BBC1 ‘LESS POPULAR AS MAIN SOURCE OF NEWS”: Charlotte Tobitt (Press Gazette 15/8) reported that Ofcom’s annual news consumption survey had found that 75 per cent of respondents chose television news services as their most-used platform for news, ahead of the web (65 percent), radio (42 per cent) and newspapers (35 per cent). She also said that the amount of people using any BBC television channel for news had dropped from 87 per cent in 2018 to 83 percent in the latest survey, and that BBC1 was still the most likely to be someone’s single most important source of news, though this had dropped to 23 per cent of respondents from 27 per cent in 2018. The full Ofcom report is available here.
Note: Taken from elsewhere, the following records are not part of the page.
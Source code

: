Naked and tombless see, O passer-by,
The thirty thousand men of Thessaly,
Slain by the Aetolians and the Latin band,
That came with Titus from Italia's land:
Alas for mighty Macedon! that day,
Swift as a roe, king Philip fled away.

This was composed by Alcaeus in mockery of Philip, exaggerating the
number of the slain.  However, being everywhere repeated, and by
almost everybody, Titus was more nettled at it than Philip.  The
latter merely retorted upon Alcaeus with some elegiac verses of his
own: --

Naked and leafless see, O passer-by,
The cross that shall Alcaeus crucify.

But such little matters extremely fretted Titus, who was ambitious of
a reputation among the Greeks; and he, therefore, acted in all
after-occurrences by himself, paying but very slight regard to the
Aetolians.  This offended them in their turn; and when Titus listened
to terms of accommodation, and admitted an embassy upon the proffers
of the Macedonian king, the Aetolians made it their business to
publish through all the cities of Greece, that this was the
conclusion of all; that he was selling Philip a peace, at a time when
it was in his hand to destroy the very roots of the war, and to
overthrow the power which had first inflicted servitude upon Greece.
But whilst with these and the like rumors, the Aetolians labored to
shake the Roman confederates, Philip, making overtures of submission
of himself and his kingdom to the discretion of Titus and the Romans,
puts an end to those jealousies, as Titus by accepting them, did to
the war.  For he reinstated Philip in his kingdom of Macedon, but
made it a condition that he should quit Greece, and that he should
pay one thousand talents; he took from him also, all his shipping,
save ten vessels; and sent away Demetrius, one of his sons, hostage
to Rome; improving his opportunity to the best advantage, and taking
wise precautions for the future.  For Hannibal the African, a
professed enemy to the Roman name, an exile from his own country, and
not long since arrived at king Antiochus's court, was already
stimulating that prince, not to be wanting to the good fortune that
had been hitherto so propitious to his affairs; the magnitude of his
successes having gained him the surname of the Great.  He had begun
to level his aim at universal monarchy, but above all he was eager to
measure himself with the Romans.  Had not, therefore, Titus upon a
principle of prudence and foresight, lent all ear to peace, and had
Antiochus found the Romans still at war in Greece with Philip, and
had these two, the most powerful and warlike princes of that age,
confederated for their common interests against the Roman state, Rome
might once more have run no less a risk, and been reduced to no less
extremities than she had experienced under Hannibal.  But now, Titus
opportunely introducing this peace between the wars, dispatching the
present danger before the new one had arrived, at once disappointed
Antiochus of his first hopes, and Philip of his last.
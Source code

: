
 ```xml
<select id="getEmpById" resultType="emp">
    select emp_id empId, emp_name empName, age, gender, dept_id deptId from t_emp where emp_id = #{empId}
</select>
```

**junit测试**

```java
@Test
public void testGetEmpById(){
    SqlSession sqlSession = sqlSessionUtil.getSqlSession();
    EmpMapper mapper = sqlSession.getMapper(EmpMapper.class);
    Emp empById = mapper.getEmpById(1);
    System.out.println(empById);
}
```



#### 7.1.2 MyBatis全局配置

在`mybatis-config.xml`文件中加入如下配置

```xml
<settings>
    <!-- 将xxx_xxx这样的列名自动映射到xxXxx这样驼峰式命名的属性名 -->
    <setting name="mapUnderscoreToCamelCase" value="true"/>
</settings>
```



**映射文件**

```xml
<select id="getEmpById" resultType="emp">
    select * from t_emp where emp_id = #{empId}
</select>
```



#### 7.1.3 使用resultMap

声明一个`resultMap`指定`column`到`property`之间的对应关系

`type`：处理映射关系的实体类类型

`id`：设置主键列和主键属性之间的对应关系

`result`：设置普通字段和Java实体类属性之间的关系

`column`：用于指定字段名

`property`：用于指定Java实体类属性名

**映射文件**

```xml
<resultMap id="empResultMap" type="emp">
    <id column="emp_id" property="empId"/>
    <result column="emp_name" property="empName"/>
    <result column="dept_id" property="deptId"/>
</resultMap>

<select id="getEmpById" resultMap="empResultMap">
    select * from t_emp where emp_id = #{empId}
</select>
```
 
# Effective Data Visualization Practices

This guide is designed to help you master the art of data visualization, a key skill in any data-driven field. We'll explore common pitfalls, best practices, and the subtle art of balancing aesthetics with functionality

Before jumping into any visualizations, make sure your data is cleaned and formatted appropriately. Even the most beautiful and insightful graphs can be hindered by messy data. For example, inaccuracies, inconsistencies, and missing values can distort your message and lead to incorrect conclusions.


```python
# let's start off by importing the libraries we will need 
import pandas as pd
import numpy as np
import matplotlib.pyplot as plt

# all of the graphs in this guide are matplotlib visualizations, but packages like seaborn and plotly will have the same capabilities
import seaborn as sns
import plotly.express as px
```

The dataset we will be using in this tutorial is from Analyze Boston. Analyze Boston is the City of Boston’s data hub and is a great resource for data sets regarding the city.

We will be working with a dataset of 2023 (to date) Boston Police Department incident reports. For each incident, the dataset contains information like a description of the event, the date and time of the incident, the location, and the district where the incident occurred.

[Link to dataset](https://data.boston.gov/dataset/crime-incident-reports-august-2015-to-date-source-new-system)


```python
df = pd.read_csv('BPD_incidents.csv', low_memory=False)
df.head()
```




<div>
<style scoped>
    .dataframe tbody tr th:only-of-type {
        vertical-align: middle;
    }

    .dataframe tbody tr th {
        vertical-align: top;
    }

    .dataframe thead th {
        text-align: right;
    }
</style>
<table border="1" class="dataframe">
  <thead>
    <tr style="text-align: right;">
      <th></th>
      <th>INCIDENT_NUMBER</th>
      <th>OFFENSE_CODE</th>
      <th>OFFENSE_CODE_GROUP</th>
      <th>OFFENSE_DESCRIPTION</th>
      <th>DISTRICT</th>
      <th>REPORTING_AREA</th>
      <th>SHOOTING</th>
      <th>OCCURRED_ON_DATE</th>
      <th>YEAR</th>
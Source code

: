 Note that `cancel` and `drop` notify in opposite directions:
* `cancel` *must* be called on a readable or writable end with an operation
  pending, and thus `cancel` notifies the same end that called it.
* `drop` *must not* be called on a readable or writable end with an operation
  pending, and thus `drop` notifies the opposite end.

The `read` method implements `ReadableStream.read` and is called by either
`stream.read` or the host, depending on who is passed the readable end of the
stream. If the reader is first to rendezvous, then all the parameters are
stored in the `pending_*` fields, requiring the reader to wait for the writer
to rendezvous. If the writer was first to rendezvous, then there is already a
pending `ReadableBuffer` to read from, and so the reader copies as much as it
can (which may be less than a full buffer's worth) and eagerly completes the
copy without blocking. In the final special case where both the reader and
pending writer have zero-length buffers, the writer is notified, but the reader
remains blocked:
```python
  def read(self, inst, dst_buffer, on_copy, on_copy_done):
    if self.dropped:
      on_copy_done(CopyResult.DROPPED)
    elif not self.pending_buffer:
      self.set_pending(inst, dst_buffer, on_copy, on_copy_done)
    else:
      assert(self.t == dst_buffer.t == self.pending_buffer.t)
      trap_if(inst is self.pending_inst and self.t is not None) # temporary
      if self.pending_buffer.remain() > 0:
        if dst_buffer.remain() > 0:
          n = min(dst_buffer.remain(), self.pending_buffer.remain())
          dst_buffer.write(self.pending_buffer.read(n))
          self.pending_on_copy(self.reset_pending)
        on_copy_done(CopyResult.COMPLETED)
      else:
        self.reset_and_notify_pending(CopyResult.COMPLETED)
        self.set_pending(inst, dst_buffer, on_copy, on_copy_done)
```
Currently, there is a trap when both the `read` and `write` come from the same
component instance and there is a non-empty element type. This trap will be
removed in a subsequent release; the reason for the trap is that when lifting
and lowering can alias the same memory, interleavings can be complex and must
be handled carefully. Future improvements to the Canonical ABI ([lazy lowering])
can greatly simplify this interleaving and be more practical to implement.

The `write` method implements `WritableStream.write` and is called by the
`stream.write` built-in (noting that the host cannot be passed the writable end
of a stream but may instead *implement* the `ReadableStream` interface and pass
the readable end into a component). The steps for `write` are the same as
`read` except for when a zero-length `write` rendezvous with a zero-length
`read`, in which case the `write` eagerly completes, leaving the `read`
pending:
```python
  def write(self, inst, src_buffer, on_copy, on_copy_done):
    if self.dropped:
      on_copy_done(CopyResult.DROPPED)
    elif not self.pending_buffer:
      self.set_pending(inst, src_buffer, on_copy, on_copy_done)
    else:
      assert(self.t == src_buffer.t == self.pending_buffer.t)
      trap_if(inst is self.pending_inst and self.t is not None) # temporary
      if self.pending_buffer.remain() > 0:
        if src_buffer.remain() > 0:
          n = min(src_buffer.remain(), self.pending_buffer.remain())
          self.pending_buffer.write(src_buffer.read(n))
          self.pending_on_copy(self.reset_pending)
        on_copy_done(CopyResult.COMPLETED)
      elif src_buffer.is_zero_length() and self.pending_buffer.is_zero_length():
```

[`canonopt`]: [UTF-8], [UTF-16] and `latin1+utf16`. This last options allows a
RADIO 1Xtra ‘PLAYS N-WORD’: Rod Liddle (£ Sunday Times 15/8), commenting on the decision by director general Tony Hall to tighten up racism guidelines after a BBC reporter used the ‘n’-word in an account of a hit and run accident in which the perpetrators had allegedly shouted the word at the victim, said that a survey of the tracks played on the Radio1Xtra channel showed that many of the lyrics contained the word. He declared: “The term that springs to mind in response is ‘double standards’.” Mr Liddle also noted that the BBC had been covering the 75th anniversary of VJ day without taking into account properly that atomic bombs were dropped on HIroshima and Nagasaki – in the context that Japan would not surrender – to avoid 20 times more deaths if the conventional warfare had continued. Mr Liddle said: ‘. . . it rankles when the BBC coverage . . .mentions the how and the what (of the bombs being dropped), but forgets entirely about the why.’
On the same theme, Chris Hastings and Mark Hookham (Mail on Sunday 16/9) claimed that a bitter battle was raging within the BBC ‘between the old guard and the new’ over Lord Hall’s intervention in the ‘n’ word row. The authors claimed the row centred on David Jordan, the BBC’s director of editorial standards, who had decided that BBC reporter Fiona Lamdin’s use of the word had been contextually appropriate under editorial guidelines, and was now ‘attempting to protect the independence of reporters and editors by not bowing to noisy campaign groups and Britain’s mounting cancel culture’. The authors added that sources at the BBC had said Lord Hall’s intervention to overrule Mr Jordan had been triggered after Radio 1Xtra DJ ‘Sideman’ (real name David Whitely) had resigned over the use of the word and the director general feared a wave of further resignations.